◆ WORK INSTRUCTION:
Repeat only the stretch of lines below that runs from the line with "- **Entity Interaction**: CRUD" through the line with "可以看做是looking for a function from data", unaltered.

[Opening DATA EXTRACTS section]

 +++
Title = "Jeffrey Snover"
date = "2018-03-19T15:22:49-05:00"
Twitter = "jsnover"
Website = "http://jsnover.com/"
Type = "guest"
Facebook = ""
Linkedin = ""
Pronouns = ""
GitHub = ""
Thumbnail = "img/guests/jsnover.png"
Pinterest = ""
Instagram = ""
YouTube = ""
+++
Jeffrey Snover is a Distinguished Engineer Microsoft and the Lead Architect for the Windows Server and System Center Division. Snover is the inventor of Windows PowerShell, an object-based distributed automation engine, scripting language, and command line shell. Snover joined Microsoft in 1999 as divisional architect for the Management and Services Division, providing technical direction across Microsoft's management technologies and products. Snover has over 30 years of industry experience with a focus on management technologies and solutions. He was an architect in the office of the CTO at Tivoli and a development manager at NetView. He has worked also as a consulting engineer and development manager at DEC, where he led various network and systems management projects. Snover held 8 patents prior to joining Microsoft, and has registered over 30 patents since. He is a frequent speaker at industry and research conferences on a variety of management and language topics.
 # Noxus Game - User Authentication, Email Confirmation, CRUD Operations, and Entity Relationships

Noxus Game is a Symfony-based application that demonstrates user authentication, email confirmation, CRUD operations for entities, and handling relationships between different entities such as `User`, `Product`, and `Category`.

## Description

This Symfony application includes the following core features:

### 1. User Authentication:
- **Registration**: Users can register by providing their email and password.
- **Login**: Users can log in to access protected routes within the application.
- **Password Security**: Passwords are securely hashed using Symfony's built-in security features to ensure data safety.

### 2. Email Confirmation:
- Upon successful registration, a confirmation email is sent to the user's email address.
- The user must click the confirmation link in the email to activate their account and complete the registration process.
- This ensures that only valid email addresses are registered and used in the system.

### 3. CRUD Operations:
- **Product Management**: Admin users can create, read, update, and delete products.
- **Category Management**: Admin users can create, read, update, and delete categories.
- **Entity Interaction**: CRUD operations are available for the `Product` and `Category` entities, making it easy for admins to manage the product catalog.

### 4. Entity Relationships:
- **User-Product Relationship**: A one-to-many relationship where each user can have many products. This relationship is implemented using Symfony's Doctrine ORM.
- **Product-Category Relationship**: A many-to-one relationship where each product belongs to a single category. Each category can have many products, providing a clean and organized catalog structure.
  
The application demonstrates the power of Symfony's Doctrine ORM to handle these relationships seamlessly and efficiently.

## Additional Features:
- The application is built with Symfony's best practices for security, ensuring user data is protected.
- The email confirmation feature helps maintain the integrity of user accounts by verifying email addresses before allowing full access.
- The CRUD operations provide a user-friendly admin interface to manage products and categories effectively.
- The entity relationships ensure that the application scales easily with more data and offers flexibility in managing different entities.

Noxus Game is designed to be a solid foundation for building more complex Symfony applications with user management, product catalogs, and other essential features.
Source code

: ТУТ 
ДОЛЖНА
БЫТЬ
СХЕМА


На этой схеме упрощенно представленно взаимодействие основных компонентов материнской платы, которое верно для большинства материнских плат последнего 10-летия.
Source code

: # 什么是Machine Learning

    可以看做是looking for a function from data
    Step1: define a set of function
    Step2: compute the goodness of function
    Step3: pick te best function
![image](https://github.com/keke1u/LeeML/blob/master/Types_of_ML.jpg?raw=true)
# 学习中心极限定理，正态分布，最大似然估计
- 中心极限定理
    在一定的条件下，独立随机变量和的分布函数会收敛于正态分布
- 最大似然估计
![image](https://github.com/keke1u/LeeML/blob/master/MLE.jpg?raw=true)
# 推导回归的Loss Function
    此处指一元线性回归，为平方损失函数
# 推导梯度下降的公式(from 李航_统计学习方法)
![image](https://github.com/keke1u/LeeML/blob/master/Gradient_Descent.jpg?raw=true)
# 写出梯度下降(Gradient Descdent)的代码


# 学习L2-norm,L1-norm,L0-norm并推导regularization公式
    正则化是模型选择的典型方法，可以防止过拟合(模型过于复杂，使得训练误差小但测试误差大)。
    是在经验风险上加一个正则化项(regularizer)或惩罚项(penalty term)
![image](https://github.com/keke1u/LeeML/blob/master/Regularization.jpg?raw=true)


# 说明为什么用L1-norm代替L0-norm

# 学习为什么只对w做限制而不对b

[Closing DATA EXTRACTS section]

◆ ANSWER FOR THIS EXERCISE:
- **Entity Interaction**: CRUD operations are available for the `Product` and `Category` entities, making it easy for admins to manage the product catalog.

### 4. Entity Relationships:
- **User-Product Relationship**: A one-to-many relationship where each user can have many products. This relationship is implemented using Symfony's Doctrine ORM.
- **Product-Category Relationship**: A many-to-one relationship where each product belongs to a single category. Each category can have many products, providing a clean and organized catalog structure.
  
The application demonstrates the power of Symfony's Doctrine ORM to handle these relationships seamlessly and efficiently.

## Additional Features:
- The application is built with Symfony's best practices for security, ensuring user data is protected.
- The email confirmation feature helps maintain the integrity of user accounts by verifying email addresses before allowing full access.
- The CRUD operations provide a user-friendly admin interface to manage products and categories effectively.
- The entity relationships ensure that the application scales easily with more data and offers flexibility in managing different entities.

Noxus Game is designed to be a solid foundation for building more complex Symfony applications with user management, product catalogs, and other essential features.
Source code

: ТУТ 
ДОЛЖНА
БЫТЬ
СХЕМА


На этой схеме упрощенно представленно взаимодействие основных компонентов материнской платы, которое верно для большинства материнских плат последнего 10-летия.
Source code

: # 什么是Machine Learning

    可以看做是looking for a function from data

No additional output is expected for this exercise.